*** Opening of Records for processing ***
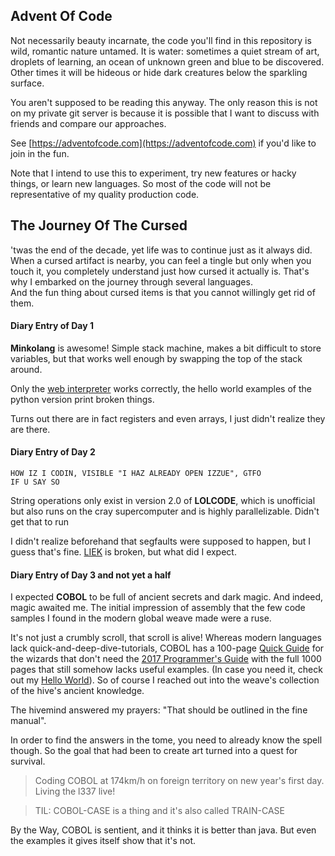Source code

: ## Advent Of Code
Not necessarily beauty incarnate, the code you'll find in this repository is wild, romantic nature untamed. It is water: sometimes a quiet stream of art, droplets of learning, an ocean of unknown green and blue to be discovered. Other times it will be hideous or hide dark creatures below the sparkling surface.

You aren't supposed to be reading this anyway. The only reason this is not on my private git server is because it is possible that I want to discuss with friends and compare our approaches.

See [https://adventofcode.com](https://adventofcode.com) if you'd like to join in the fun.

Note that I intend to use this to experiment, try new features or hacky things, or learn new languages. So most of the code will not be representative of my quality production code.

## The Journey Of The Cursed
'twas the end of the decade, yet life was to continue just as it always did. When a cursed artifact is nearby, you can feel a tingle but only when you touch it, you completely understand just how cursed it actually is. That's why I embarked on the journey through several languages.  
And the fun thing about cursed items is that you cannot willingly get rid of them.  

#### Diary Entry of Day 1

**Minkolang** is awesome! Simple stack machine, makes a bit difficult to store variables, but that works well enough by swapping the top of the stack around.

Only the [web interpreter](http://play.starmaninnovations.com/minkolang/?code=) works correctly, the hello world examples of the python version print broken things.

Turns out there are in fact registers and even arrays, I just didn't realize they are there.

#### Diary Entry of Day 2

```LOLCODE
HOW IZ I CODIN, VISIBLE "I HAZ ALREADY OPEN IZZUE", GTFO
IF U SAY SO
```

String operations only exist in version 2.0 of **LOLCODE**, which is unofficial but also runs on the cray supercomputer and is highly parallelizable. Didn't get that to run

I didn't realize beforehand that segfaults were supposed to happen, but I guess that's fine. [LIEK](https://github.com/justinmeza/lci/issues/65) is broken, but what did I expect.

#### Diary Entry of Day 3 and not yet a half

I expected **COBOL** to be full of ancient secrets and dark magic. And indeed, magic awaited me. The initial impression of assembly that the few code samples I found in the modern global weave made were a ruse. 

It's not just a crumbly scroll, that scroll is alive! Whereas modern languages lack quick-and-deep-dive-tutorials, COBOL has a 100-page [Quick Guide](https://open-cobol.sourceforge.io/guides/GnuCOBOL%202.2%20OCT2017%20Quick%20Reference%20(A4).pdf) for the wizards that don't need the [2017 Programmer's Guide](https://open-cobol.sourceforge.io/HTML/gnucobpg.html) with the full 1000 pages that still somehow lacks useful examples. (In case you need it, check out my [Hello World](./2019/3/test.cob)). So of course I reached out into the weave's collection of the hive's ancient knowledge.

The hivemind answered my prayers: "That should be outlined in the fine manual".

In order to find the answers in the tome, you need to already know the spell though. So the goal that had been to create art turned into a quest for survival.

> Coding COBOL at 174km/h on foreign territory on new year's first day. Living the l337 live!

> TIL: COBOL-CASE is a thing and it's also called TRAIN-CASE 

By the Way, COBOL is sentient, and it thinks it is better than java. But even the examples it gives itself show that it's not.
*** Close of Records for processing ***
*** Opening of Records for processing ***
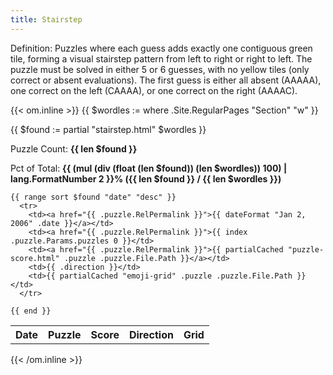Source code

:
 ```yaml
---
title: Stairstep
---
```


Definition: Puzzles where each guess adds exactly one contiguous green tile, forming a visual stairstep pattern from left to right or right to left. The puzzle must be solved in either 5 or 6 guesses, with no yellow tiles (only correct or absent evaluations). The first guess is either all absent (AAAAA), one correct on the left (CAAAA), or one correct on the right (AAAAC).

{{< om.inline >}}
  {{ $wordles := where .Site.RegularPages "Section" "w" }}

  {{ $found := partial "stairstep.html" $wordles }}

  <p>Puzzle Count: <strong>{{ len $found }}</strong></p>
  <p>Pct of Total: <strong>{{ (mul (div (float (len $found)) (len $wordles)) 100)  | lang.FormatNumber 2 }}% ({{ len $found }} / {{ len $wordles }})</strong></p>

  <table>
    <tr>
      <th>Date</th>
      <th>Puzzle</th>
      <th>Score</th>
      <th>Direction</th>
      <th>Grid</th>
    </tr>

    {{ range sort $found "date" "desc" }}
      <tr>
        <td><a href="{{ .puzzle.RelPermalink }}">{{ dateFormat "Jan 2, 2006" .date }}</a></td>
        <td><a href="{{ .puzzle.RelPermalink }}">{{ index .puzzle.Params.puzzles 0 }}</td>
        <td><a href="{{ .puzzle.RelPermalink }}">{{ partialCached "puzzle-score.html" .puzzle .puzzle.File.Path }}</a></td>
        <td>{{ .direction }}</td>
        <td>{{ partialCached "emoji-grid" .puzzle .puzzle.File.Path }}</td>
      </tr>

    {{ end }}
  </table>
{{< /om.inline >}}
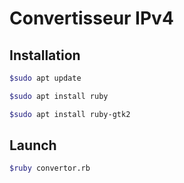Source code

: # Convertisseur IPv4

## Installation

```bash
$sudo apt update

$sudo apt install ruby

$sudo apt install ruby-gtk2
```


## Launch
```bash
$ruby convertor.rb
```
*** Close of Records for processing ***
Task prompt:
Please give back, exactly as it stands above, the stretch from the line with "Note that I" through the line with "## The Journey Of The Cursed", and no line outside it.

Result:
Note that I intend to use this to experiment, try new features or hacky things, or learn new languages. So most of the code will not be representative of my quality production code.

## The Journey Of The Cursed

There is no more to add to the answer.